Task statement - Transcribe, with complete accuracy, all of the entries below except for the pictures.

━━━━━ Record excerpts

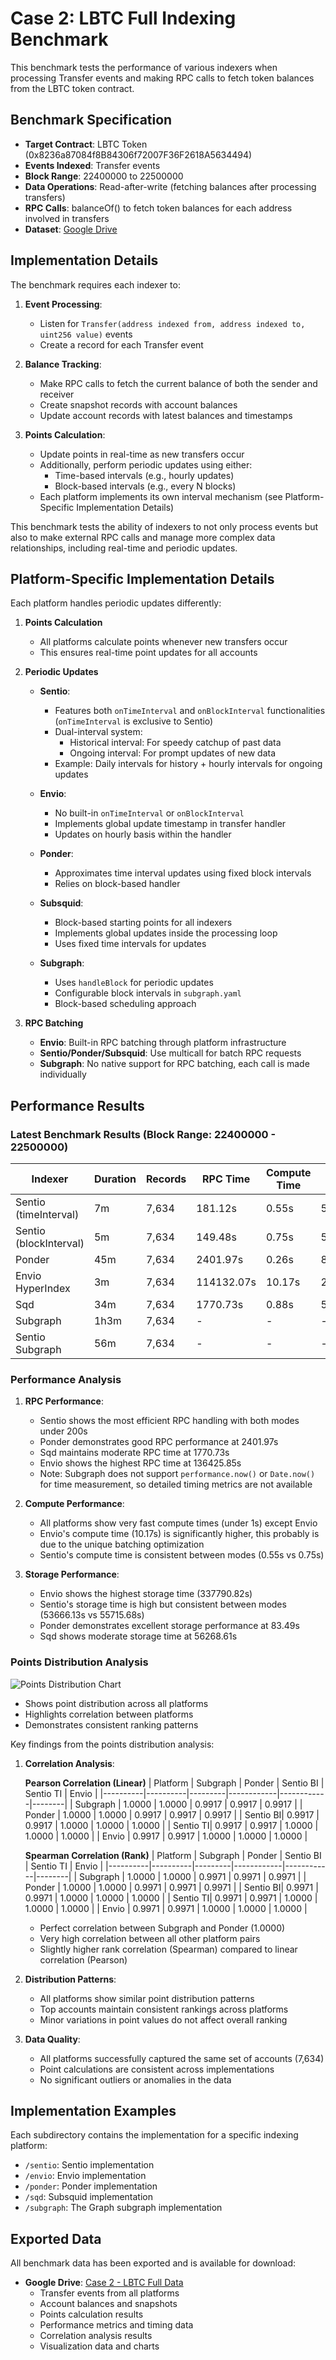 # Case 2: LBTC Full Indexing Benchmark

This benchmark tests the performance of various indexers when processing Transfer events and making RPC calls to fetch token balances from the LBTC token contract.

## Benchmark Specification

- **Target Contract**: LBTC Token (0x8236a87084f8B84306f72007F36F2618A5634494)
- **Events Indexed**: Transfer events
- **Block Range**: 22400000 to 22500000
- **Data Operations**: Read-after-write (fetching balances after processing transfers)
- **RPC Calls**: balanceOf() to fetch token balances for each address involved in transfers
- **Dataset**: [Google Drive](https://drive.google.com/drive/u/0/folders/1YV_xhTYViVaCiqXgEgPDDjoWb9s8QLMZ)

## Implementation Details

The benchmark requires each indexer to:

1. **Event Processing**:
   - Listen for `Transfer(address indexed from, address indexed to, uint256 value)` events
   - Create a record for each Transfer event

2. **Balance Tracking**:
   - Make RPC calls to fetch the current balance of both the sender and receiver
   - Create snapshot records with account balances
   - Update account records with latest balances and timestamps

3. **Points Calculation**:
   - Update points in real-time as new transfers occur
   - Additionally, perform periodic updates using either:
     - Time-based intervals (e.g., hourly updates)
     - Block-based intervals (e.g., every N blocks)
   - Each platform implements its own interval mechanism (see Platform-Specific Implementation Details)

This benchmark tests the ability of indexers to not only process events but also to make external RPC calls and manage more complex data relationships, including real-time and periodic updates.

## Platform-Specific Implementation Details

Each platform handles periodic updates differently:

1. **Points Calculation**
   - All platforms calculate points whenever new transfers occur
   - This ensures real-time point updates for all accounts

2. **Periodic Updates**
   - **Sentio**: 
     - Features both `onTimeInterval` and `onBlockInterval` functionalities (`onTimeInterval` is exclusive to Sentio)
     - Dual-interval system:
       - Historical interval: For speedy catchup of past data
       - Ongoing interval: For prompt updates of new data
     - Example: Daily intervals for history + hourly intervals for ongoing updates

   - **Envio**: 
     - No built-in `onTimeInterval` or `onBlockInterval`
     - Implements global update timestamp in transfer handler
     - Updates on hourly basis within the handler

   - **Ponder**: 
     - Approximates time interval updates using fixed block intervals
     - Relies on block-based handler

   - **Subsquid**: 
     - Block-based starting points for all indexers
     - Implements global updates inside the processing loop
     - Uses fixed time intervals for updates

   - **Subgraph**: 
     - Uses `handleBlock` for periodic updates
     - Configurable block intervals in `subgraph.yaml`
     - Block-based scheduling approach

3. **RPC Batching**
   - **Envio**: Built-in RPC batching through platform infrastructure
   - **Sentio/Ponder/Subsquid**: Use multicall for batch RPC requests
   - **Subgraph**: No native support for RPC batching, each call is made individually

## Performance Results

### Latest Benchmark Results (Block Range: 22400000 - 22500000)

| Indexer | Duration | Records | RPC Time | Compute Time | Storage Time |
|---------|----------|---------|-----------|-------------|--------------|
| Sentio (timeInterval) | 7m | 7,634 | 181.12s | 0.55s | 53666.13s |
| Sentio (blockInterval) | 5m | 7,634 | 149.48s | 0.75s | 55715.68s |
| Ponder | 45m | 7,634 | 2401.97s | 0.26s | 83.49s |
| Envio HyperIndex | 3m | 7,634 | 114132.07s | 10.17s | 260155.37s |
| Sqd | 34m | 7,634 | 1770.73s | 0.88s | 56268.61s |
| Subgraph | 1h3m | 7,634 | - | - | - |
| Sentio Subgraph | 56m | 7,634 | - | - | - |

### Performance Analysis

1. **RPC Performance**:
   - Sentio shows the most efficient RPC handling with both modes under 200s
   - Ponder demonstrates good RPC performance at 2401.97s
   - Sqd maintains moderate RPC time at 1770.73s
   - Envio shows the highest RPC time at 136425.85s
   - Note: Subgraph does not support `performance.now()` or `Date.now()` for time measurement, so detailed timing metrics are not available

2. **Compute Performance**:
   - All platforms show very fast compute times (under 1s) except Envio
   - Envio's compute time (10.17s) is significantly higher, this probably is due to the unique batching optimization
   - Sentio's compute time is consistent between modes (0.55s vs 0.75s)

3. **Storage Performance**:
   - Envio shows the highest storage time (337790.82s)
   - Sentio's storage time is high but consistent between modes (53666.13s vs 55715.68s)
   - Ponder demonstrates excellent storage performance at 83.49s
   - Sqd shows moderate storage time at 56268.61s

### Points Distribution Analysis

   ![Points Distribution Chart](./data/points-comparison.png)
   - Shows point distribution across all platforms
   - Highlights correlation between platforms
   - Demonstrates consistent ranking patterns

Key findings from the points distribution analysis:

1. **Correlation Analysis**:

   **Pearson Correlation (Linear)**
   | Platform | Subgraph | Ponder | Sentio BI | Sentio TI | Envio |
   |----------|----------|---------|------------|------------|--------|
   | Subgraph | 1.0000   | 1.0000  | 0.9917     | 0.9917     | 0.9917 |
   | Ponder   | 1.0000   | 1.0000  | 0.9917     | 0.9917     | 0.9917 |
   | Sentio BI| 0.9917   | 0.9917  | 1.0000     | 1.0000     | 1.0000 |
   | Sentio TI| 0.9917   | 0.9917  | 1.0000     | 1.0000     | 1.0000 |
   | Envio    | 0.9917   | 0.9917  | 1.0000     | 1.0000     | 1.0000 |

   **Spearman Correlation (Rank)**
   | Platform | Subgraph | Ponder | Sentio BI | Sentio TI | Envio |
   |----------|----------|---------|------------|------------|--------|
   | Subgraph | 1.0000   | 1.0000  | 0.9971     | 0.9971     | 0.9971 |
   | Ponder   | 1.0000   | 1.0000  | 0.9971     | 0.9971     | 0.9971 |
   | Sentio BI| 0.9971   | 0.9971  | 1.0000     | 1.0000     | 1.0000 |
   | Sentio TI| 0.9971   | 0.9971  | 1.0000     | 1.0000     | 1.0000 |
   | Envio    | 0.9971   | 0.9971  | 1.0000     | 1.0000     | 1.0000 |

   - Perfect correlation between Subgraph and Ponder (1.0000)
   - Very high correlation between all other platform pairs
   - Slightly higher rank correlation (Spearman) compared to linear correlation (Pearson)

2. **Distribution Patterns**:
   - All platforms show similar point distribution patterns
   - Top accounts maintain consistent rankings across platforms
   - Minor variations in point values do not affect overall ranking

3. **Data Quality**:
   - All platforms successfully captured the same set of accounts (7,634)
   - Point calculations are consistent across implementations
   - No significant outliers or anomalies in the data

## Implementation Examples

Each subdirectory contains the implementation for a specific indexing platform:
- `/sentio`: Sentio implementation 
- `/envio`: Envio implementation
- `/ponder`: Ponder implementation
- `/sqd`: Subsquid implementation
- `/subgraph`: The Graph subgraph implementation

## Exported Data

All benchmark data has been exported and is available for download:
- **Google Drive**: [Case 2 - LBTC Full Data](https://drive.google.com/drive/folders/1YV_xhTYViVaCiqXgEgPDDjoWb9s8QLMZ)
  - Transfer events from all platforms
  - Account balances and snapshots
  - Points calculation results
  - Performance metrics and timing data
  - Correlation analysis results
  - Visualization data and charts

━━━━━━━━━━

Output for this task -
 # Case 2: LBTC Full Indexing Benchmark

This benchmark tests the performance of various indexers when processing Transfer events and making RPC calls to fetch token balances from the LBTC token contract.

## Benchmark Specification

- **Target Contract**: LBTC Token (0x8236a87084f8B84306f72007F36F2618A5634494)
- **Events Indexed**: Transfer events
- **Block Range**: 22400000 to 22500000
- **Data Operations**: Read-after-write (fetching balances after processing transfers)
- **RPC Calls**: balanceOf() to fetch token balances for each address involved in transfers
- **Dataset**: [Google Drive](https://drive.google.com/drive/u/0/folders/1YV_xhTYViVaCiqXgEgPDDjoWb9s8QLMZ)

## Implementation Details

The benchmark requires each indexer to:

1. **Event Processing**:
   - Listen for `Transfer(address indexed from, address indexed to, uint256 value)` events
   - Create a record for each Transfer event

2. **Balance Tracking**:
   - Make RPC calls to fetch the current balance of both the sender and receiver
   - Create snapshot records with account balances
   - Update account records with latest balances and timestamps

3. **Points Calculation**:
   - Update points in real-time as new transfers occur
   - Additionally, perform periodic updates using either:
     - Time-based intervals (e.g., hourly updates)
     - Block-based intervals (e.g., every N blocks)
   - Each platform implements its own interval mechanism (see Platform-Specific Implementation Details)

This benchmark tests the ability of indexers to not only process events but also to make external RPC calls and manage more complex data relationships, including real-time and periodic updates.

## Platform-Specific Implementation Details

Each platform handles periodic updates differently:

1. **Points Calculation**
   - All platforms calculate points whenever new transfers occur
   - This ensures real-time point updates for all accounts

2. **Periodic Updates**
   - **Sentio**: 
     - Features both `onTimeInterval` and `onBlockInterval` functionalities (`onTimeInterval` is exclusive to Sentio)
     - Dual-interval system:
       - Historical interval: For speedy catchup of past data
       - Ongoing interval: For prompt updates of new data
     - Example: Daily intervals for history + hourly intervals for ongoing updates

   - **Envio**: 
     - No built-in `onTimeInterval` or `onBlockInterval`
     - Implements global update timestamp in transfer handler
     - Updates on hourly basis within the handler

   - **Ponder**: 
     - Approximates time interval updates using fixed block intervals
     - Relies on block-based handler

   - **Subsquid**: 
     - Block-based starting points for all indexers
     - Implements global updates inside the processing loop
     - Uses fixed time intervals for updates

   - **Subgraph**: 
     - Uses `handleBlock` for periodic updates
     - Configurable block intervals in `subgraph.yaml`
     - Block-based scheduling approach

3. **RPC Batching**
   - **Envio**: Built-in RPC batching through platform infrastructure
   - **Sentio/Ponder/Subsquid**: Use multicall for batch RPC requests
   - **Subgraph**: No native support for RPC batching, each call is made individually

## Performance Results

### Latest Benchmark Results (Block Range: 22400000 - 22500000)

| Indexer | Duration | Records | RPC Time | Compute Time | Storage Time |
|---------|----------|---------|-----------|-------------|--------------|
| Sentio (timeInterval) | 7m | 7,634 | 181.12s | 0.55s | 53666.13s |
| Sentio (blockInterval) | 5m | 7,634 | 149.48s | 0.75s | 55715.68s |
| Ponder | 45m | 7,634 | 2401.97s | 0.26s | 83.49s |
| Envio HyperIndex | 3m | 7,634 | 114132.07s | 10.17s | 260155.37s |
| Sqd | 34m | 7,634 | 1770.73s | 0.88s | 56268.61s |
| Subgraph | 1h3m | 7,634 | - | - | - |
| Sentio Subgraph | 56m | 7,634 | - | - | - |

### Performance Analysis

1. **RPC Performance**:
   - Sentio shows the most efficient RPC handling with both modes under 200s
   - Ponder demonstrates good RPC performance at 2401.97s
   - Sqd maintains moderate RPC time at 1770.73s
   - Envio shows the highest RPC time at 136425.85s
   - Note: Subgraph does not support `performance.now()` or `Date.now()` for time measurement, so detailed timing metrics are not available

2. **Compute Performance**:
   - All platforms show very fast compute times (under 1s) except Envio
   - Envio's compute time (10.17s) is significantly higher, this probably is due to the unique batching optimization
   - Sentio's compute time is consistent between modes (0.55s vs 0.75s)

3. **Storage Performance**:
   - Envio shows the highest storage time (337790.82s)
   - Sentio's storage time is high but consistent between modes (53666.13s vs 55715.68s)
   - Ponder demonstrates excellent storage performance at 83.49s
   - Sqd shows moderate storage time at 56268.61s

### Points Distribution Analysis

   ![Points Distribution Chart](./data/points-comparison.png)
   - Shows point distribution across all platforms
   - Highlights correlation between platforms
   - Demonstrates consistent ranking patterns

Key findings from the points distribution analysis:

1. **Correlation Analysis**:

   **Pearson Correlation (Linear)**
   | Platform | Subgraph | Ponder | Sentio BI | Sentio TI | Envio |
   |----------|----------|---------|------------|------------|--------|
   | Subgraph | 1.0000   | 1.0000  | 0.9917     | 0.9917     | 0.9917 |
   | Ponder   | 1.0000   | 1.0000  | 0.9917     | 0.9917     | 0.9917 |
   | Sentio BI| 0.9917   | 0.9917  | 1.0000     | 1.0000     | 1.0000 |
   | Sentio TI| 0.9917   | 0.9917  | 1.0000     | 1.0000     | 1.0000 |
   | Envio    | 0.9917   | 0.9917  | 1.0000     | 1.0000     | 1.0000 |

   **Spearman Correlation (Rank)**
   | Platform | Subgraph | Ponder | Sentio BI | Sentio TI | Envio |
   |----------|----------|---------|------------|------------|--------|
   | Subgraph | 1.0000   | 1.0000  | 0.9971     | 0.9971     | 0.9971 |
   | Ponder   | 1.0000   | 1.0000  | 0.9971     | 0.9971     | 0.9971 |
   | Sentio BI| 0.9971   | 0.9971  | 1.0000     | 1.0000     | 1.0000 |
   | Sentio TI| 0.9971   | 0.9971  | 1.0000     | 1.0000     | 1.0000 |
   | Envio    | 0.9971   | 0.9971  | 1.0000     | 1.0000     | 1.0000 |

   - Perfect correlation between Subgraph and Ponder (1.0000)
   - Very high correlation between all other platform pairs
   - Slightly higher rank correlation (Spearman) compared to linear correlation (Pearson)

2. **Distribution Patterns**:
   - All platforms show similar point distribution patterns
   - Top accounts maintain consistent rankings across platforms
   - Minor variations in point values do not affect overall ranking

3. **Data Quality**:
   - All platforms successfully captured the same set of accounts (7,634)
   - Point calculations are consistent across implementations
   - No significant outliers or anomalies in the data

## Implementation Examples

Each subdirectory contains the implementation for a specific indexing platform:
- `/sentio`: Sentio implementation 
- `/envio`: Envio implementation
- `/ponder`: Ponder implementation
- `/sqd`: Subsquid implementation
- `/subgraph`: The Graph subgraph implementation

## Exported Data

All benchmark data has been exported and is available for download:
- **Google Drive**: [Case 2 - LBTC Full Data](https://drive.google.com/drive/folders/1YV_xhTYViVaCiqXgEgPDDjoWb9s8QLMZ)
  - Transfer events from all platforms
  - Account balances and snapshots
  - Points calculation results
  - Performance metrics and timing data
  - Correlation analysis results
  - Visualization data and charts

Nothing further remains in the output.